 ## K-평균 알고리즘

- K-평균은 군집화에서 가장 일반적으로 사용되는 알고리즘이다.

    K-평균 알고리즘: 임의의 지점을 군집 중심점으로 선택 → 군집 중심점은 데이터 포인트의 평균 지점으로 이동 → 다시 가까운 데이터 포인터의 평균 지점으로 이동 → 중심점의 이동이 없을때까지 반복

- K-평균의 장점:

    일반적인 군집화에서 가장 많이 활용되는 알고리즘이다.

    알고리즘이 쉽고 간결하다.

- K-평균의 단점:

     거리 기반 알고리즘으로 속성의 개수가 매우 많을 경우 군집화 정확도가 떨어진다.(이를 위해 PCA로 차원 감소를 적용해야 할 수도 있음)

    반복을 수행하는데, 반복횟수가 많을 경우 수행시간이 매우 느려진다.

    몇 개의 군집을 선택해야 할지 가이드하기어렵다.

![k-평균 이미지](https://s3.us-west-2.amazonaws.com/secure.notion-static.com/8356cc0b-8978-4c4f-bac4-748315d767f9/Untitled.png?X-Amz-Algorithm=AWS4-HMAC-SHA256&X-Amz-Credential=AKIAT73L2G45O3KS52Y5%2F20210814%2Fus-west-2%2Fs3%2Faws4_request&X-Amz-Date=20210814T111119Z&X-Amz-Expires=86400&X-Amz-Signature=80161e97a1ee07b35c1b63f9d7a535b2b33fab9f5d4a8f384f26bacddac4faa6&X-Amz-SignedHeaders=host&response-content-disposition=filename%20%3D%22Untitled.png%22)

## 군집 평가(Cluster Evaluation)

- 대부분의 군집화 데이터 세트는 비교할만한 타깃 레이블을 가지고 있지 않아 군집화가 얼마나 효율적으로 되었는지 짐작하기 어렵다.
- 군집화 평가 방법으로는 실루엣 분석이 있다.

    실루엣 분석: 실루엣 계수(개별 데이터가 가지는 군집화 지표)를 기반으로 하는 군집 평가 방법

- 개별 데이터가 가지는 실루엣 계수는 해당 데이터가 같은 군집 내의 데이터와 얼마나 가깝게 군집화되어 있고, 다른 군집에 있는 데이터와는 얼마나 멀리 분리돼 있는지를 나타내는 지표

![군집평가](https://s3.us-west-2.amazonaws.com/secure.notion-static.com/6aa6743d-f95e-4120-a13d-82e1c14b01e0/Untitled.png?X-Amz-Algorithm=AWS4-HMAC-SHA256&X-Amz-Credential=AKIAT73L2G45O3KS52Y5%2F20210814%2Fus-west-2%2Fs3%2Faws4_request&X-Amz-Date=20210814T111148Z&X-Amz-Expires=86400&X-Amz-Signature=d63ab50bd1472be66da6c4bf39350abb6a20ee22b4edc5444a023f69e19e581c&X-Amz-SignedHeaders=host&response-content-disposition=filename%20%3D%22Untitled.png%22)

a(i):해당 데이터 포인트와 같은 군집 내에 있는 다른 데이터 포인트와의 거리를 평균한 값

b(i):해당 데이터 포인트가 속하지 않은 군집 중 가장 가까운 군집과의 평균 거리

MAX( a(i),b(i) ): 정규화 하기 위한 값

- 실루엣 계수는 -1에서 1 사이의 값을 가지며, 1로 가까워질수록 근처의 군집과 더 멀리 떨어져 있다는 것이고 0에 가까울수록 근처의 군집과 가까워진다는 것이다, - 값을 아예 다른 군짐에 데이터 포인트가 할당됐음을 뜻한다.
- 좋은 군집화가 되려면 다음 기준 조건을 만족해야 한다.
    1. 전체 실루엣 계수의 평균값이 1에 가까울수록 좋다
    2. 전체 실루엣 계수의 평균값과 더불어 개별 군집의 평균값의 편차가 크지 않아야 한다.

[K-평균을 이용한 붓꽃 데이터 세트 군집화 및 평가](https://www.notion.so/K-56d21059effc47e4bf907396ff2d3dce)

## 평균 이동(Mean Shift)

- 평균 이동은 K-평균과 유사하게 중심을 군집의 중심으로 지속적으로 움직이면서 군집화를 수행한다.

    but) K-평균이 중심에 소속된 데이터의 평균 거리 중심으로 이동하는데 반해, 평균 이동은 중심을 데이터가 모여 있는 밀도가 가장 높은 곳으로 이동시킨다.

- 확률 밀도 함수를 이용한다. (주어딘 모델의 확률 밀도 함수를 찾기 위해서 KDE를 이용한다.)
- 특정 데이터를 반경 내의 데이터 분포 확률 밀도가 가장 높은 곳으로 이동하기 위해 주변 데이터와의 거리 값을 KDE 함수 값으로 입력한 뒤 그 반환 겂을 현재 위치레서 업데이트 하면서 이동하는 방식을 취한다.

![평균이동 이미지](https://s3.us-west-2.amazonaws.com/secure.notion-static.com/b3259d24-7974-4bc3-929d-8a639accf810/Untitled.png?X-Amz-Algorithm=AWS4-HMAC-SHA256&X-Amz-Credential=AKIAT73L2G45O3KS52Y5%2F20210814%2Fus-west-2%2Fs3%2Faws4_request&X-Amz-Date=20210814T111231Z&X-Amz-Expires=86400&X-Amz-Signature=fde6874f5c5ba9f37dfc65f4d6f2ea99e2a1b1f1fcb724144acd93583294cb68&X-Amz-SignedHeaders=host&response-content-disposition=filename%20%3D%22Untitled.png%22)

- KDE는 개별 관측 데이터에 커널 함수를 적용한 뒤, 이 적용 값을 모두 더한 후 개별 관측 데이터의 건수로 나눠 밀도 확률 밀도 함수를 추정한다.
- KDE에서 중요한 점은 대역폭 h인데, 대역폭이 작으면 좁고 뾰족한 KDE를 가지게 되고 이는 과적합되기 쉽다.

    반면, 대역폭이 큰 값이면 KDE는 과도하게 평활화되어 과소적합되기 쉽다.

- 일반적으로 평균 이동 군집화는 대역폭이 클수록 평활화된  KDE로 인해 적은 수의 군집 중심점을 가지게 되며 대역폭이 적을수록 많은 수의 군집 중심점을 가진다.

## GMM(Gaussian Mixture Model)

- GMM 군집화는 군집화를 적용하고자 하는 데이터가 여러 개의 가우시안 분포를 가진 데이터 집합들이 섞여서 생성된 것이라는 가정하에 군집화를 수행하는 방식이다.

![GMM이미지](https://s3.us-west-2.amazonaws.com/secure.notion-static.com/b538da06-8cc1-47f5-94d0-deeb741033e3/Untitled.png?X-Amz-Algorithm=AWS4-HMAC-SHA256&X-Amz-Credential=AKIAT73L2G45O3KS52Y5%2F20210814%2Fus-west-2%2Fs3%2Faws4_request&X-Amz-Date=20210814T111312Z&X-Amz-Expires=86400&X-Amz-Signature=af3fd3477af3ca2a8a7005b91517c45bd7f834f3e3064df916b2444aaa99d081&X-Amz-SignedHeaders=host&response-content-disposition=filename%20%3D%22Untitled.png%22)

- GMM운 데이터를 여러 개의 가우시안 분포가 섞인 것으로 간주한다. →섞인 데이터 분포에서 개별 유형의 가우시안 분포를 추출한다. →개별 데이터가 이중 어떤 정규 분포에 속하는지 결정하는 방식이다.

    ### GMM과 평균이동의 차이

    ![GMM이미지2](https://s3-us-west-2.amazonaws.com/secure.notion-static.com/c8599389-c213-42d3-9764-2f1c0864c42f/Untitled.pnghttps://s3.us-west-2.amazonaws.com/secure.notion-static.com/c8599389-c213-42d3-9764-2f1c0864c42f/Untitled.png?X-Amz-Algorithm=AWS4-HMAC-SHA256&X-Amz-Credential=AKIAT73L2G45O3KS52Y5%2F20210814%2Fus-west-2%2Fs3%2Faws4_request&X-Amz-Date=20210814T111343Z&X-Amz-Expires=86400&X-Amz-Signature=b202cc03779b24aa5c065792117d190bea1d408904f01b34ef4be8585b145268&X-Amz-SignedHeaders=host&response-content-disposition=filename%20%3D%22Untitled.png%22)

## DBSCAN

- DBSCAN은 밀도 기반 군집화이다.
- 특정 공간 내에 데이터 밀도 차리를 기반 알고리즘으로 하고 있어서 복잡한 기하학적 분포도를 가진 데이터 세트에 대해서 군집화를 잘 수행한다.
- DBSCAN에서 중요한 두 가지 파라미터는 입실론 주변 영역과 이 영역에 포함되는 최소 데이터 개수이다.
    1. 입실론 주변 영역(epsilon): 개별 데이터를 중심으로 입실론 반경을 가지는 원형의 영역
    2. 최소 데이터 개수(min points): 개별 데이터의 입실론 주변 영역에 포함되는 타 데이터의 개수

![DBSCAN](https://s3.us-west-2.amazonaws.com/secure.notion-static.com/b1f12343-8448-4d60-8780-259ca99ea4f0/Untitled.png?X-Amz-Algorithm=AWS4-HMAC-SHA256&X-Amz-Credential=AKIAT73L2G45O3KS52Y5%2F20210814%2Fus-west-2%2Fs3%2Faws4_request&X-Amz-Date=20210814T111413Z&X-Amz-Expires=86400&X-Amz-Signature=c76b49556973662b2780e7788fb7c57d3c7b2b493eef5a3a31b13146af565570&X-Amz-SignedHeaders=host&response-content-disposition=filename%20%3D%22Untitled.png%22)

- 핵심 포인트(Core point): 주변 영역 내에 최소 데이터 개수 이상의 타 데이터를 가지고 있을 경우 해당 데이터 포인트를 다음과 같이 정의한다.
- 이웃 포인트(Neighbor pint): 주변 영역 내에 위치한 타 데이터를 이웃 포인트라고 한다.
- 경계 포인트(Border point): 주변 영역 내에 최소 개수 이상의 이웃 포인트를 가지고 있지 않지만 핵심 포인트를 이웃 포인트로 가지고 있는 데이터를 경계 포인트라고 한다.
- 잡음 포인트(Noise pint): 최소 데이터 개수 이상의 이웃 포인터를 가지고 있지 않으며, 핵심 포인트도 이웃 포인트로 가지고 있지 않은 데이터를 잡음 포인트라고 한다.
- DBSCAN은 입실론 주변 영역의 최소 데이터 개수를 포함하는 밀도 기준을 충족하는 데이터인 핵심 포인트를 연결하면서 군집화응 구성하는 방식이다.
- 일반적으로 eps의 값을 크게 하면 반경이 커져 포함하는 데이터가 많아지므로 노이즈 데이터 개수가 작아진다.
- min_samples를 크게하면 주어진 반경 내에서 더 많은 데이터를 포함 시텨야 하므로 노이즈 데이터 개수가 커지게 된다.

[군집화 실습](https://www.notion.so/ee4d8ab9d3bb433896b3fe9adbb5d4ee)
· · ·
* DIRECTIONS FOR THIS TASK:
In the listing above, the line containing "- DBSCAN은 입실론" and all lines after it are to be restated word for word.

* ANSWER TO THE PROBLEM:
- DBSCAN은 입실론 주변 영역의 최소 데이터 개수를 포함하는 밀도 기준을 충족하는 데이터인 핵심 포인트를 연결하면서 군집화응 구성하는 방식이다.
- 일반적으로 eps의 값을 크게 하면 반경이 커져 포함하는 데이터가 많아지므로 노이즈 데이터 개수가 작아진다.
- min_samples를 크게하면 주어진 반경 내에서 더 많은 데이터를 포함 시텨야 하므로 노이즈 데이터 개수가 커지게 된다.

[군집화 실습](https://www.notion.so/ee4d8ab9d3bb433896b3fe9adbb5d4ee)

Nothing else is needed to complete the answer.